An acute ’pulse’ of active TGFβ, but not the contractility agonist thrombin, is sufficient to induce EMT on soft surfaces

To determine the relative time course of events, a pulse- chase experiment was performed with cells cultured on soft gels. ATII cells were pulsed with 5 ng/ml active TGFβ or 0.5 U/ml thrombin for 48 h, followed by chasing with standard media for 3 days, thus recapitulating the time of the original EMT experiments. EMT was then analysed. Cells pulsed with TGFβ were found to undergo EMT (Figure 4A, C, E, G, H). Furthermore, blocking additional residual matrix-bound TGFβ signalling through the addition of a TGFβ-inhibiting antibody after the TGFβ pulse resulted in cells with a predominantly mesenchymal morphology; however, cells cultured under these conditions began to regain CK expression (see Supplementary material, Figure S7). In contrast, cells pulsed with thrombin for 2 days displayed an epithelial morphology on day 5 (Figure 4B, D, F–H). These data suggest that a minimum level of TGFβ signalling may be required to initiate the EMT programme and that only a sustained contraction of ECs is capable of achieving this threshold. Cell stiffness was measured to determine whether the addition of thrombin or active TGFβ results in an increase in cell stiffness, either acutely or in the long term. Cells were cultured overnight on soft substrates in the presence or absence of TGFβ or thrombin, and cell stiffness was found to significantly increase in the presence of either stimulant compared to cells cultured in standard medium alone (p < 0.05). Interestingly, upon removal of the cell culture additives, cells initially incubated with thrombin exhibited a decrease in single cell stiffness over the course of 3 days; however, cells initially incubated with TGFβ maintained the increase in cell stiffness over the time course and did not return to basal levels (Figure 4I).

Figure 4.

Figure 4

Induction of EMT events on soft substrates is achieved with a TGFβ pulse but not a thrombin pulse. RLE-6TN cells were cultured for 5 days on soft substrates (2 kPA) in the presence of either 5 ng/ml active TGFβ (A, C, E) or 0.5 U/ml thrombin (B, D, F) for the initial 48 h and then media without additives for 3 additional days. EMT events were analysed though changes in actin cytoskeleton alignment and cell circularity (A, B, H), changes in epithelial and mesenchymal protein expression through IF staining for Ecad (C, D) and α-SMA (E, F) and western blotting for E-cad, CK, α-SMA, P4H and GAPDH (G). Experiments were performed a minimum of three times; representative images are presented. Single cell elasticity was measured via AFM force mapping to characterize cell stiffening on 2 kPa surfaces in response to an overnight stimulation with either active TGFβ or thrombin and 3, 24 and 72 h after washout (I). *p < 0.05, **p < 0.01, ***p < 0.001.

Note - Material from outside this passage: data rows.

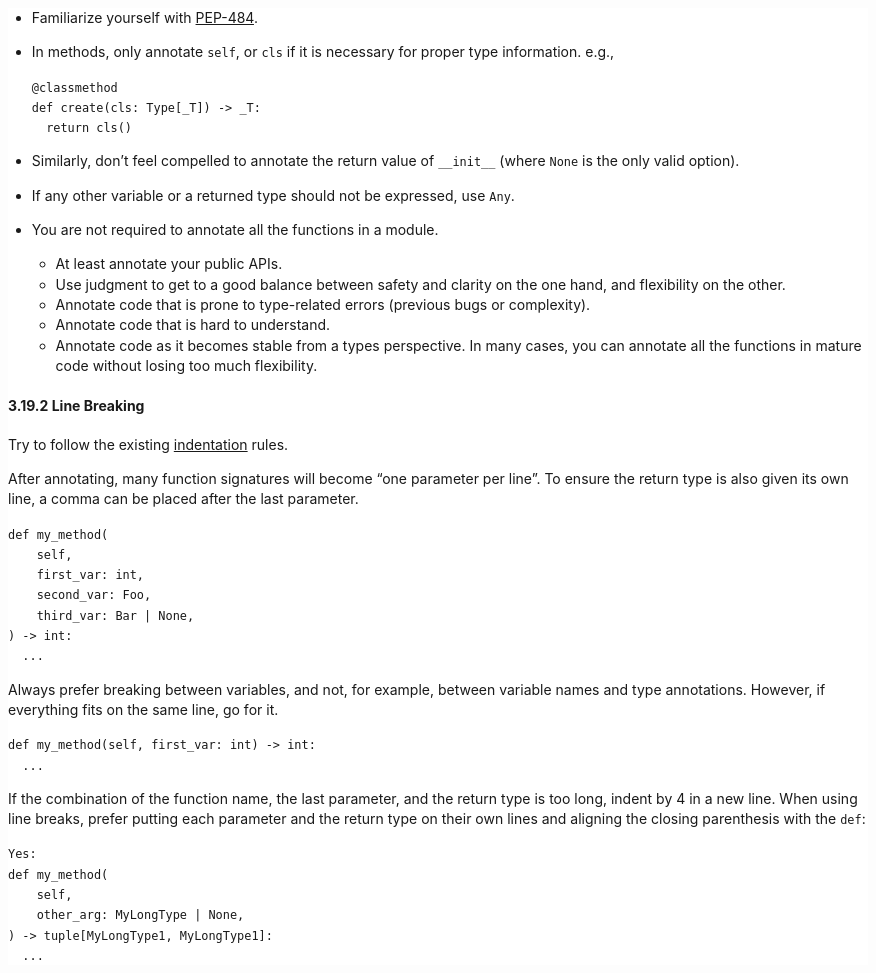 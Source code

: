- Familiarize yourself with [PEP-484](https://peps.python.org/pep-0484/).

- In methods, only annotate `self`, or `cls` if it is necessary for proper type information. e.g.,

  ```
  @classmethod
  def create(cls: Type[_T]) -> _T:
    return cls()
  ```

- Similarly, don’t feel compelled to annotate the return value of `__init__` (where `None` is the only valid option).

- If any other variable or a returned type should not be expressed, use `Any`.

- You are not required to annotate all the functions in a module.

  - At least annotate your public APIs.
  - Use judgment to get to a good balance between safety and clarity on the one hand, and flexibility on the other.
  - Annotate code that is prone to type-related errors (previous bugs or complexity).
  - Annotate code that is hard to understand.
  - Annotate code as it becomes stable from a types perspective. In many cases, you can annotate all the functions in mature code without losing too much flexibility.





#### 3.19.2 Line Breaking

Try to follow the existing [indentation](https://google.github.io/styleguide/pyguide.html#indentation) rules.

After annotating, many function signatures will become “one parameter per line”. To ensure the return type is also given its own line, a comma can be placed after the last parameter.

```
def my_method(
    self,
    first_var: int,
    second_var: Foo,
    third_var: Bar | None,
) -> int:
  ...
```

Always prefer breaking between variables, and not, for example, between variable names and type annotations. However, if everything fits on the same line, go for it.

```
def my_method(self, first_var: int) -> int:
  ...
```

If the combination of the function name, the last parameter, and the return type is too long, indent by 4 in a new line. When using line breaks, prefer putting each parameter and the return type on their own lines and aligning the closing parenthesis with the `def`:

```
Yes:
def my_method(
    self,
    other_arg: MyLongType | None,
) -> tuple[MyLongType1, MyLongType1]:
  ...
```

Induction of EMT events on soft substrates by TGFβ or thrombin pulse is dose-dependent

To further elucidate the role of TGFβ and sustained contraction in the induction of EMT, EMT was characterized in response to varying levels of TGFβ and thrombin after 2 or 5 days in culture. RLE-6TN cells were cultured on soft substrates in the presence of varying levels of either active TGFβ (0.01, 0.1 or 5 ng/ml) or thrombin (0.5, 1 or 4 U/ml) for the initial 48 h and then in media with (continuous) or without (pulse) these same additives for 3 additional days (Figure 5). The levels of TGFβ chosen were based on the amount of TGFβ activated by RLE-6TN cells in the presence of 0.5 U/ml thrombin in previous experiments. EMT events were then analysed at 2 or 5 days, as before. It was found that after 2 or 5 days in culture with continuous exposure to TGFβ or thrombin, cells displayed a predominantly mesenchymal phenotype.

Figure 5.

Figure 5

Induction of EMT events on soft substrates by a TGFβ or thrombin pulse is dose-dependent. RLE-6TN cells were cultured for 5 days on soft substrates (2 kPa) in the presence of varying levels of active TGFβ (0.01, 0.1 or 5 ng/ml) or thrombin (0.5, 1 or 4 U/ml) for the initial 48 h and then media with or without additives for 3 additional days. EMT events were analysed at 48 h (A–U) or 5 days (W–WW) through changes in actin cytoskeleton alignment and cell circularity (A–F, S, W–DD, UU), changes in epithelial and mesenchymal protein expression through IF staining for E-cad and α-SMA (G–R, EE–TT) and western blotting for E-cad, CK, α-SMA, P4H and GAPDH (T, U, VV, WW). Experiments were performed in triplicate; representative images are presented. Levels of active and total TGFβ were determined through a MLEC bioluminescence co-culture assay. T, thrombin; β, TGFβ (V). *p < 0.05, **p < 0.01, ***p < 0.001.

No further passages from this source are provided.